Efficient Bayesian Planning

Sammanfattning: Artificial Intelligence (AI) is a long-studied and yet very active field of research. The list of things differentiating humans from AI grows thinner but the dream of an artificial general intelligence remains elusive. Sequential Decision Making is a subfield of AI that poses a seemingly benign question ``How to act optimally in an unknown environment?''. This requires the AI agent to learn about its environment as well as plan an action sequence given its current knowledge about it. The two common problem settings are partial observability and unknown environment dynamics.

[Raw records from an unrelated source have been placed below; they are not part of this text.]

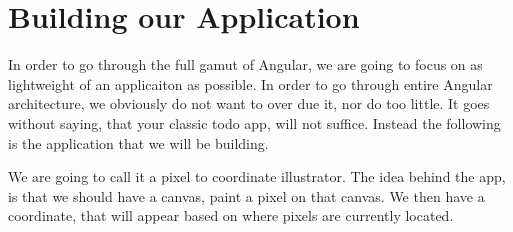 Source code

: \maketitle{}
\section{ Building our Application }

In order to go through the full gamut of Angular, we are going to focus on as
lightweight of an applicaiton as possible. In order to go through entire Angular
architecture, we obviously do not want to over due it, nor do too little. It
goes without saying, that your classic todo app, will not suffice. Instead the
following is the application that we will be building.

We are going to call it a pixel to coordinate illustrator. The idea behind the
app, is that we should have a canvas, paint a pixel on that canvas. We then have
a coordinate, that will appear based on where pixels are currently located.
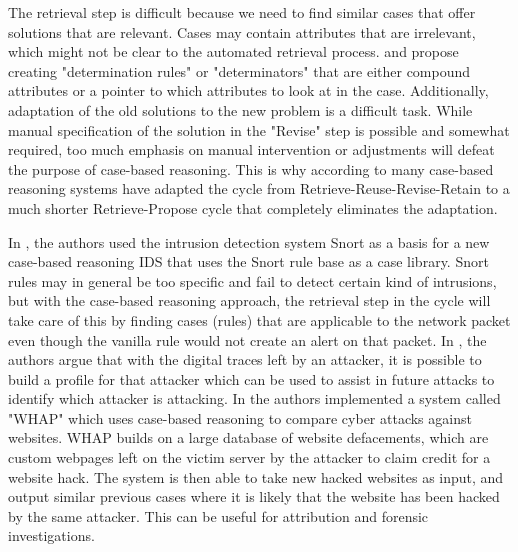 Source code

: The retrieval step is difficult because we need to find similar cases that offer solutions that are relevant. Cases may contain attributes that are irrelevant, which might not be clear to the automated retrieval process. \cite{lewis_1993} and \cite{davies_1987} propose creating "determination rules" or "determinators" that are either compound attributes or a pointer to which attributes to look at in the case.
Additionally, adaptation of the old solutions to the new problem is a difficult task. While manual specification of the solution in the "Revise" step is possible and somewhat required, too much emphasis on manual intervention or adjustments will defeat the purpose of case-based reasoning. This is why according to \cite{leake_1996} many case-based reasoning systems have adapted the cycle from Retrieve-Reuse-Revise-Retain to a much shorter Retrieve-Propose cycle that completely eliminates the adaptation.

In \cite{schwartz_2002}, the authors used the intrusion detection system Snort as a basis for a new case-based reasoning IDS that uses the Snort rule base as a case library. Snort rules may in general be too specific and fail to detect certain kind of intrusions, but with the case-based reasoning approach, the retrieval step in the cycle will take care of this by finding cases (rules) that are applicable to the network packet even though the vanilla rule would not create an alert on that packet.
In \cite{Kapetanakis_2014}, the authors argue that with the digital traces left by an attacker, it is possible to build a profile for that attacker which can be used to assist in future attacks to identify which attacker is attacking. In \cite{han_2016} the authors implemented a system called "WHAP" which uses case-based reasoning to compare cyber attacks against websites. WHAP builds on a large database of website defacements, which are custom webpages left on the victim server by the attacker to claim credit for a website hack. The system is then able to take new hacked websites as input, and output similar previous cases where it is likely that the website has been hacked by the same attacker. This can be useful for attribution and forensic investigations.

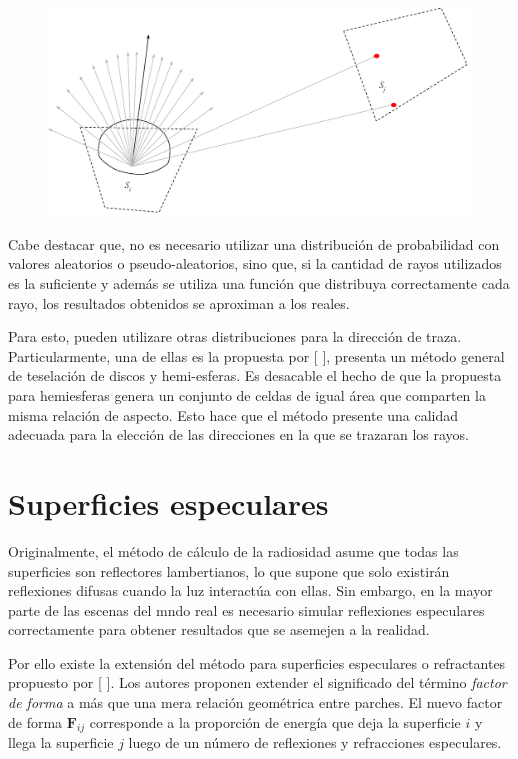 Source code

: \vspace{5mm}
\begin{figure}[H]
	\centering
	\includegraphics[width=\linewidth]{assets/Raytracing}
	\label{img:ff}
\end{figure}

Cabe destacar que, no es necesario utilizar una distribución de probabilidad con valores aleatorios o pseudo-aleatorios, sino que, si la cantidad de rayos utilizados es la suficiente y además se utiliza una función que distribuya correctamente cada rayo, los resultados obtenidos se aproximan a los reales.

Para esto, pueden utilizare otras distribuciones para la dirección de traza. Particularmente, una de ellas es la propuesta por [\citeauthor{Beckers} \cite{Beckers}], presenta un método general de teselación de discos y hemi-esferas. Es desacable el hecho de que la propuesta para hemiesferas genera un conjunto de celdas de igual área que comparten la misma relación de aspecto. Esto hace que el método presente una calidad adecuada para la elección de las direcciones en la que se trazaran los rayos.

\section{Superficies especulares}

Originalmente, el método de cálculo de la radiosidad asume que todas las superficies son reflectores lambertianos, lo que supone que solo existirán reflexiones difusas cuando la luz interactúa con ellas. Sin embargo, en la mayor parte de las escenas del mndo real es necesario simular reflexiones especulares correctamente para obtener resultados que se asemejen a la realidad.

Por ello existe la extensión del método para superficies especulares o refractantes propuesto por [\citeauthor{Sillion} \cite{Sillion}]. Los autores proponen extender el significado del término \textit{factor de forma} a más que una mera relación geométrica entre parches. El nuevo factor de forma $\mathbf{F}_{ij}$ corresponde a la proporción de energía que deja la superficie $i$ y llega la superficie $j$ luego de un número de reflexiones y refracciones especulares.

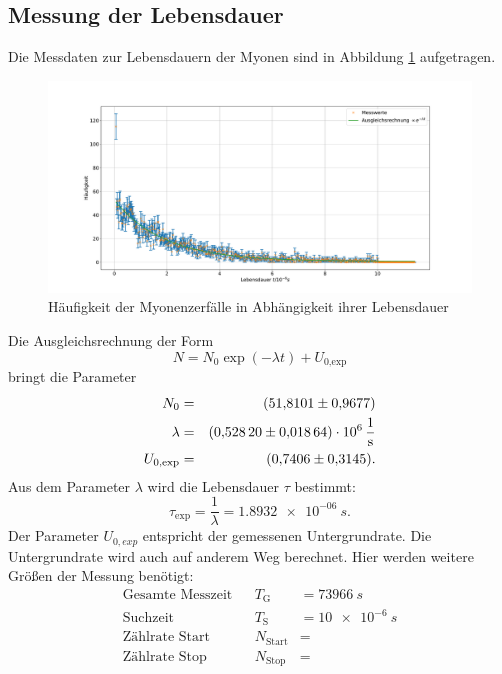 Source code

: \subsection{Messung der Lebensdauer}
Die Messdaten zur Lebensdauern der Myonen sind in Abbildung \ref{fig:myonen} aufgetragen.
\begin{figure}[h!]
  \centering
  \includegraphics[width=\textwidth]{figmyonen.pdf}
  \caption{Häufigkeit der Myonenzerfälle in Abhängigkeit ihrer Lebensdauer}
  \label{fig:myonen}
\end{figure}
Die Ausgleichsrechnung der Form
\begin{equation*}
  N = N_{0} \exp{(- \lambda t)}+U_{\text{0,exp}}
\end{equation*}
bringt die Parameter
\begin{align*}
  N_{0}              &=&  \SI{51.8101 \pm 0.9677}{}\\
  \lambda            &=&  \SI{0.5282 \pm 0.01864 e06}{\frac{1}{s}}\\
  U_{\text{0,exp}}   &=&  \SI{0.7406 \pm 0.3145}{}.\\
\end{align*}
Aus dem Parameter $\lambda$ wird die Lebensdauer $\tau$ bestimmt:
\begin{equation*}
  \tau_{\text{exp}}=\frac{1}{\lambda}=\SI{1.8932e-06}{s}.
\end{equation*}
Der Parameter $U_{0,exp}$ entspricht der gemessenen Untergrundrate.
Die Untergrundrate wird auch auf anderem Weg berechnet.
Hier werden weitere Größen der Messung benötigt:
\begin{align*}
  \text{Gesamte Messzeit}  && T_{\text{G}}      &=\SI{73966}{s} \\
  \text{Suchzeit}          && T_{\text{S}}      &=\SI{10e-6}{s} \\
  \text{Zählrate Start}    && N_{\text{Start}}  &=\SI{}{} \\
  \text{Zählrate Stop}     && N_{\text{Stop}}   &=\SI{}{} \\
\end{align*}
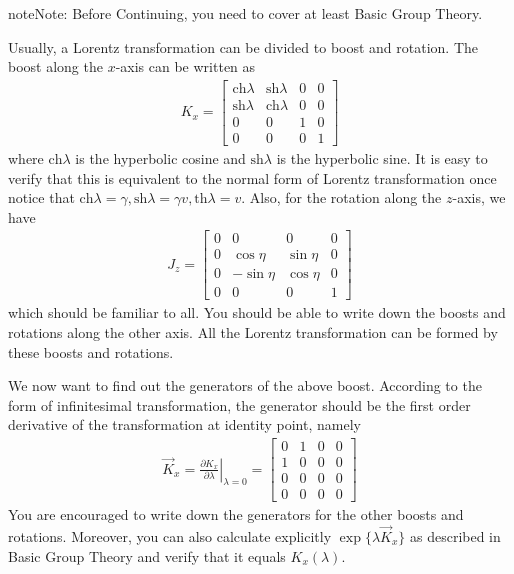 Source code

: \documentclass[letterpaper,10pt,english]{sphinxmanual}
\begin{document}
\begin{sphinxadmonition}{note}{Note:}
Before Continuing, you need to cover at least Basic Group Theory.
\end{sphinxadmonition}

Usually, a Lorentz transformation can be divided to boost and rotation. The boost along the \(x\)-axis can be written as
\begin{equation*}
\begin{split}K_x =
\left[
\begin{matrix}
\mathrm{ch}\lambda & \mathrm{sh}\lambda & 0 & 0\\
\mathrm{sh}\lambda & \mathrm{ch}\lambda & 0 & 0\\
0 & 0 & 1 & 0\\
0 & 0 & 0 & 1
\end{matrix}
\right]\end{split}
\end{equation*}
where \(\mathrm{ch}\lambda\) is the hyperbolic cosine and \(\mathrm{sh}\lambda\) is the hyperbolic sine. It is easy to verify that this is equivalent to the normal form of Lorentz transformation once notice that \(\mathrm{ch}\lambda = \gamma, \mathrm{sh}\lambda = \gamma v, \mathrm{th}\lambda = v\). Also, for the rotation along the \(z\)-axis, we have
\begin{equation*}
\begin{split}J_z =
\left[
\begin{matrix}
0 & 0 & 0 & 0\\
0 & \cos\eta& \sin\eta & 0\\
0 & -\sin\eta & \cos\eta & 0\\
0 & 0 & 0 & 1
\end{matrix}
\right]\end{split}
\end{equation*}
which should be familiar to all. You should be able to write down the boosts and rotations along the other axis. All the Lorentz transformation can be formed by these boosts and rotations.

We now want to find out the generators of the above boost. According to the form of infinitesimal transformation, the generator should be the first order derivative of the transformation at identity point, namely
\begin{equation*}
\begin{split}\vec K_x = \left.\frac{\partial K_x}{\partial\lambda}\right|_{\lambda=0} =
\left[
\begin{matrix}
0 & 1 & 0 & 0\\
1 & 0 & 0 & 0\\
0 & 0 & 0 & 0\\
0 & 0 & 0 & 0
\end{matrix}
\right]\end{split}
\end{equation*}
You are encouraged to write down the generators for the other boosts and rotations. Moreover, you can also calculate explicitly \(\exp\{\lambda\vec K_x\}\) as described in Basic Group Theory and verify that it equals \(K_x(\lambda)\).
\end{document}
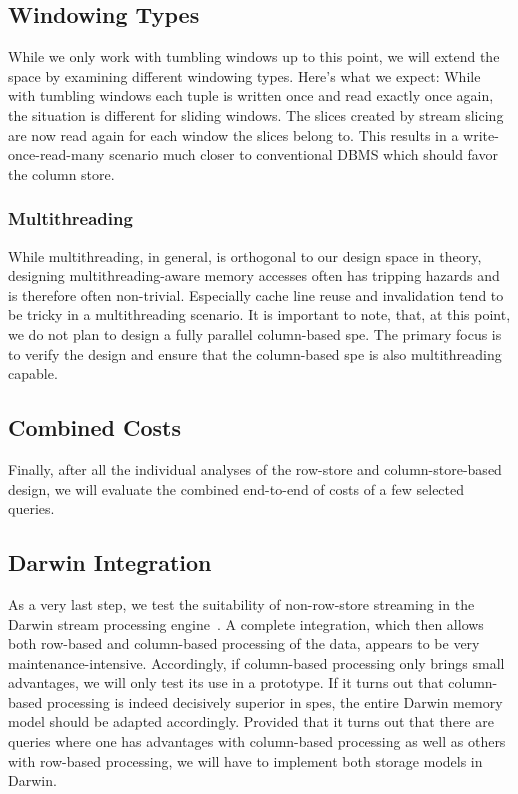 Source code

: \subsection{Windowing Types}

While we only work with tumbling windows up to this point, we will extend the space by examining different windowing types.
Here's what we expect: While with tumbling windows each tuple is written once and read exactly once again, the situation is different for sliding windows. 
The slices created by stream slicing are now read again for each window the slices belong to.
This results in a write-once-read-many scenario much closer to conventional DBMS which should favor the column store.

\subsubsection{Multithreading}

While multithreading, in general, is orthogonal to our design space in theory, designing multithreading-aware memory accesses often has tripping hazards and is therefore often non-trivial.
Especially cache line reuse and invalidation tend to be tricky in a multithreading scenario.
It is important to note, that, at this point, we do not plan to design a fully parallel column-based \ac{spe}.
The primary focus is to verify the design and ensure that the column-based \ac{spe} is also multithreading capable.

\subsection{Combined Costs}

Finally, after all the individual analyses of the row-store and column-store-based design, we will evaluate the combined end-to-end of costs of a few selected queries.

\subsection{Darwin Integration}

As a very last step, we test the suitability of non-row-store streaming in the Darwin stream processing engine~\cite[]{DBLP:conf/cidr/BensonR22}.
A complete integration, which then allows both row-based and column-based processing of the data, appears to be very maintenance-intensive.
Accordingly, if column-based processing only brings small advantages, we will only test its use in a prototype.
If it turns out that column-based processing is indeed decisively superior in \acp{spe}, the entire Darwin memory model should be adapted accordingly.
Provided that it turns out that there are queries where one has advantages with column-based processing as well as others with row-based processing, we will have to implement both storage models in Darwin. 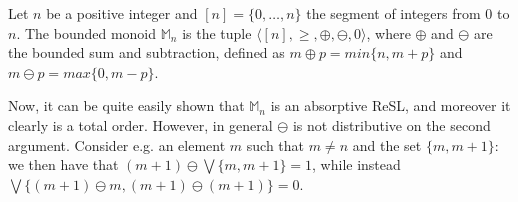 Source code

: \documentclass{llncs}
\def\monid{{\mathbf 0}}
\def\monop{\otimes}
\def\odiv{\, {\ominus\hspace{-7.7pt} \div} \,}
\def\monid{\mathbf{1}}
\begin{document}
\begin{example}
\label{nodist2}
%
Let $n$ be a positive integer and $[n] = \{0, \ldots, n\}$ the segment of integers from $0$ to $n$. The bounded monoid $\mathbb{M}_n$ 
is the tuple $\langle [n], \geq, \oplus, \ominus, 0 \rangle$, where $\oplus$ and $\ominus$ are the bounded sum and subtraction, 
defined as $m\oplus p = min\{n, m+p\}$ and $m\ominus p = max\{0,m-p\}$.

Now, it can be quite easily shown that $\mathbb{M}_n$ is an absorptive ReSL, and moreover it clearly is a total order.
%
However, in general $\ominus$ is not distributive on the second argument. Consider e.g. an element $m$ such that 
$m \neq n$ and the set $\{m, m+1\}$:
we then have that $(m+1) \ominus \bigvee\{m, m+1\} = 1$,
while instead $\bigvee\{(m+1) \ominus m, (m+1) \ominus (m+1)\} = 0$.
\end{example}
\end{document}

Bayesian planning deals with these issues by simultaneously defining a single planning problem which considers the simultaneous effects of an action on both learning and goal search. The technique involves dealing with infinite tree data structures which are hard to store but essential for computing the optimal plan. Finally, we consider the minimax setting where the Bayesian prior is chosen by an adversary and therefore a worst case policy needs to be found. In this thesis, we present novel Bayesian planning algorithms. First, we propose DSS ( Deeper, Sparser Sampling ) for the case of unknown environment dynamics. It is a meta-algorithm derived from a simple insight about the Bayes rule, which beats the state-of-the-art across the board from discrete to continuous state settings. A theoretical analysis provides a high probability bound on its performance. Our analysis is different from previous approaches in the literature in terms of problem formulation and formal guarantees. The result also contrasts with those of previous comparable BRL algorithms, which typically provide asymptotic convergence guarantees. Suitable Bayesian models and their corresponding planners are proposed for implementing the discrete and continuous versions of DSS. We then address the issue of partial observability via our second algorithm, FMP ( Finite Memory Planner ). This uses depth-dependent partitioning of the infinite planning tree. Experimental results demonstrate comparable performance to the current state-of-the-art for both discrete and continuous settings. Finally, we propose algorithms for finding the best policy for the worst case belief in the Minimax Bayesian setting.